◆ **Assignment**
Leave the pictures out while you restate every entry below word for word.

Records from a data collection
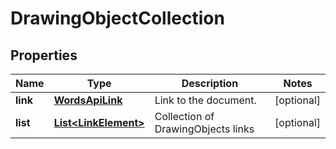
# DrawingObjectCollection

## Properties
Name | Type | Description | Notes
------------ | ------------- | ------------- | -------------
**link** | [**WordsApiLink**](WordsApiLink.md) | Link to the document. |  [optional]
**list** | [**List&lt;LinkElement&gt;**](LinkElement.md) | Collection of DrawingObjects links  |  [optional]



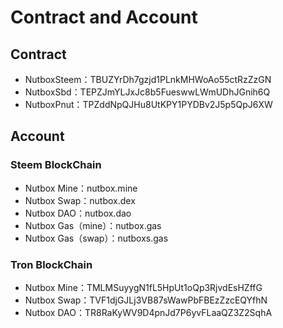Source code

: # Contract and Account

## Contract

* NutboxSteem：TBUZYrDh7gzjd1PLnkMHWoAo55ctRzZzGN
* NutboxSbd：TEPZJmYLJxJc8b5FueswwLWmUDhJGnih6Q
* NutboxPnut：TPZddNpQJHu8UtKPY1PYDBv2J5p5QpJ6XW

## Account

### Steem BlockChain

* Nutbox Mine：nutbox.mine
* Nutbox Swap：nutbox.dex
* Nutbox DAO：nutbox.dao
* Nutbox Gas（mine）：nutbox.gas
* Nutbox Gas（swap）：nutboxs.gas

### Tron BlockChain

* Nutbox Mine：TMLMSuyygN1fL5HpUt1oQp3RjvdEsHZffG
* Nutbox Swap：TVF1djGJLj3VB87sWawPbFBEzZzcEQYfhN
* Nutbox DAO：TR8RaKyWV9D4pnJd7P6yvFLaaQZ3Z2SqhA
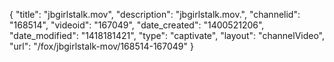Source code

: {
    "title": "jbgirlstalk.mov",
    "description": "jbgirlstalk.mov.",
    "channelid": "168514",
    "videoid": "167049",
    "date_created": "1400521206",
    "date_modified": "1418181421",
    "type": "captivate",
    "layout": "channelVideo",
    "url": "\/fox\/jbgirlstalk-mov\/168514-167049"
}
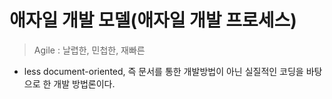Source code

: # 애자일 개발 모델(애자일 개발 프로세스)
> Agile : 날렵한, 민첩한, 재빠른
- less document-oriented, 즉 문서를 통한 개발방법이 아닌 실질적인 코딩을 바탕으로 한 개발 방법론이다.


## 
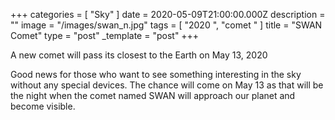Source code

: +++
categories = [ "Sky" ]
date = 2020-05-09T21:00:00.000Z
description = ""
image = "/images/swan_n.jpg"
tags = [ "2020 ", "comet " ]
title = "SWAN Comet"
type = "post"
_template = "post"
+++

A new comet will pass its closest to the Earth on May 13, 2020   
  
Good news for those who want to see something interesting in the sky without any special devices. The chance will come on May 13 as that will be the night when the comet named SWAN will approach our planet and become visible.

◆ **Answer for the task**
# DrawingObjectCollection

## Properties
Name | Type | Description | Notes
------------ | ------------- | ------------- | -------------
**link** | [**WordsApiLink**](WordsApiLink.md) | Link to the document. |  [optional]
**list** | [**List&lt;LinkElement&gt;**](LinkElement.md) | Collection of DrawingObjects links  |  [optional]



Source code

: # Contract and Account

## Contract

* NutboxSteem：TBUZYrDh7gzjd1PLnkMHWoAo55ctRzZzGN
* NutboxSbd：TEPZJmYLJxJc8b5FueswwLWmUDhJGnih6Q
* NutboxPnut：TPZddNpQJHu8UtKPY1PYDBv2J5p5QpJ6XW

## Account

### Steem BlockChain

* Nutbox Mine：nutbox.mine
* Nutbox Swap：nutbox.dex
* Nutbox DAO：nutbox.dao
* Nutbox Gas（mine）：nutbox.gas
* Nutbox Gas（swap）：nutboxs.gas

### Tron BlockChain

* Nutbox Mine：TMLMSuyygN1fL5HpUt1oQp3RjvdEsHZffG
* Nutbox Swap：TVF1djGJLj3VB87sWawPbFBEzZzcEQYfhN
* Nutbox DAO：TR8RaKyWV9D4pnJd7P6yvFLaaQZ3Z2SqhA
Source code

: {
    "title": "jbgirlstalk.mov",
    "description": "jbgirlstalk.mov.",
    "channelid": "168514",
    "videoid": "167049",
    "date_created": "1400521206",
    "date_modified": "1418181421",
    "type": "captivate",
    "layout": "channelVideo",
    "url": "\/fox\/jbgirlstalk-mov\/168514-167049"
}
Source code

: # 애자일 개발 모델(애자일 개발 프로세스)
> Agile : 날렵한, 민첩한, 재빠른
- less document-oriented, 즉 문서를 통한 개발방법이 아닌 실질적인 코딩을 바탕으로 한 개발 방법론이다.


## 
Source code

: +++
categories = [ "Sky" ]
date = 2020-05-09T21:00:00.000Z
description = ""
image = "/images/swan_n.jpg"
tags = [ "2020 ", "comet " ]
title = "SWAN Comet"
type = "post"
_template = "post"
+++

A new comet will pass its closest to the Earth on May 13, 2020   
  
Good news for those who want to see something interesting in the sky without any special devices. The chance will come on May 13 as that will be the night when the comet named SWAN will approach our planet and become visible.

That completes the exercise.